■ EXERCISE DESCRIPTION:
Select all lines in the records that include "device".

[Stored data]
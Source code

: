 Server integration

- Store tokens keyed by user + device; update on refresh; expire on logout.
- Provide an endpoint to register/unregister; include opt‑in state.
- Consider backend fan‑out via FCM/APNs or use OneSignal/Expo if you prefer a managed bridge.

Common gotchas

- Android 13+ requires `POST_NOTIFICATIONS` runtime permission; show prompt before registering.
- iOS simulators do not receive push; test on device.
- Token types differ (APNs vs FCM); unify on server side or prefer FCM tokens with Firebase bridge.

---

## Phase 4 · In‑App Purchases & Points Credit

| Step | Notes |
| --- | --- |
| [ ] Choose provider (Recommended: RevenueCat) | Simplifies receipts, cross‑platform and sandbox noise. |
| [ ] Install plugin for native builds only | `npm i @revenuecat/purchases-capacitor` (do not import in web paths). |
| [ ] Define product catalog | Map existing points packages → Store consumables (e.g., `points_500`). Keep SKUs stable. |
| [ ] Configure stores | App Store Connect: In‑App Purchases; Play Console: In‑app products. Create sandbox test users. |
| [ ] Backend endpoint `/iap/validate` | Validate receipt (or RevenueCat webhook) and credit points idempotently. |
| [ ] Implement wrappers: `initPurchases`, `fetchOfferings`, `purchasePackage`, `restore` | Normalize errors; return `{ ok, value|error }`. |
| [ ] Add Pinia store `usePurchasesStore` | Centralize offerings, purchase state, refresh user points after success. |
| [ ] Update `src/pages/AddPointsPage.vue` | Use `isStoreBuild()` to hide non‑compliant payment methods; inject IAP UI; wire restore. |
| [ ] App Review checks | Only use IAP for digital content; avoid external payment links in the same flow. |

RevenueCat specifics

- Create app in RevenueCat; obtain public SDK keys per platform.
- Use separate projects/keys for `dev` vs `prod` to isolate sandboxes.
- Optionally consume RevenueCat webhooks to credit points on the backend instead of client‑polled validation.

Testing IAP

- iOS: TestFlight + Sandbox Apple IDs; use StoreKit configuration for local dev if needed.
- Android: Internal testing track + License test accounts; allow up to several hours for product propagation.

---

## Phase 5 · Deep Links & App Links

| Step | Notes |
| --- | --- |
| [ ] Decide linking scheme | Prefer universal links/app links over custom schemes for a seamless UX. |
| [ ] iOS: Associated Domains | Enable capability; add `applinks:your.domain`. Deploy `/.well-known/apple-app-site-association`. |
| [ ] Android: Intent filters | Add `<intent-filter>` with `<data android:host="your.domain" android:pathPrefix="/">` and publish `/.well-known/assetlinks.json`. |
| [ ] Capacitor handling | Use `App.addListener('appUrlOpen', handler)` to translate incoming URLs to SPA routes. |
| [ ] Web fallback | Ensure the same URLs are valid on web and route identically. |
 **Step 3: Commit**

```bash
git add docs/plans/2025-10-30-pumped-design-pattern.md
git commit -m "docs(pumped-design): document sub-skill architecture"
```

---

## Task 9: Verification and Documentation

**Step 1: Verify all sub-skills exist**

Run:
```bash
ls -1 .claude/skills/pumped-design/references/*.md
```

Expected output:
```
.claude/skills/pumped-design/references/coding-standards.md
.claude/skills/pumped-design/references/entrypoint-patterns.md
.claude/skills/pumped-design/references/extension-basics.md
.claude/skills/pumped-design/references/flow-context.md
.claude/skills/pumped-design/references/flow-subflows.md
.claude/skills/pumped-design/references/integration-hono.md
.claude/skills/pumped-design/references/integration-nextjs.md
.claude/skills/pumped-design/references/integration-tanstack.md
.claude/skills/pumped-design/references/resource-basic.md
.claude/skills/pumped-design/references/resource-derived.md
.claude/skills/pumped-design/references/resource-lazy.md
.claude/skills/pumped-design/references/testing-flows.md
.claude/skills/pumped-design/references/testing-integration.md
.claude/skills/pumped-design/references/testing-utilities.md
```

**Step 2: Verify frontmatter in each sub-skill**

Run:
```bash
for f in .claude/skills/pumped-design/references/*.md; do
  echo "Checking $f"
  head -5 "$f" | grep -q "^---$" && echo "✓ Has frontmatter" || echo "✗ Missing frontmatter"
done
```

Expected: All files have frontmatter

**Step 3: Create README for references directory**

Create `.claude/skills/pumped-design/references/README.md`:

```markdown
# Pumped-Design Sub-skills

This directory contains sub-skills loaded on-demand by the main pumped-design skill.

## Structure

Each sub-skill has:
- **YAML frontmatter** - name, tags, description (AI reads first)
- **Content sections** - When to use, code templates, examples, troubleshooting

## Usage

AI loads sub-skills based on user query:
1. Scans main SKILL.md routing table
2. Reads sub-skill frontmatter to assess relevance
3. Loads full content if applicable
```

■ SOLUTION:
- Store tokens keyed by user + device; update on refresh; expire on logout.
- iOS simulators do not receive push; test on device.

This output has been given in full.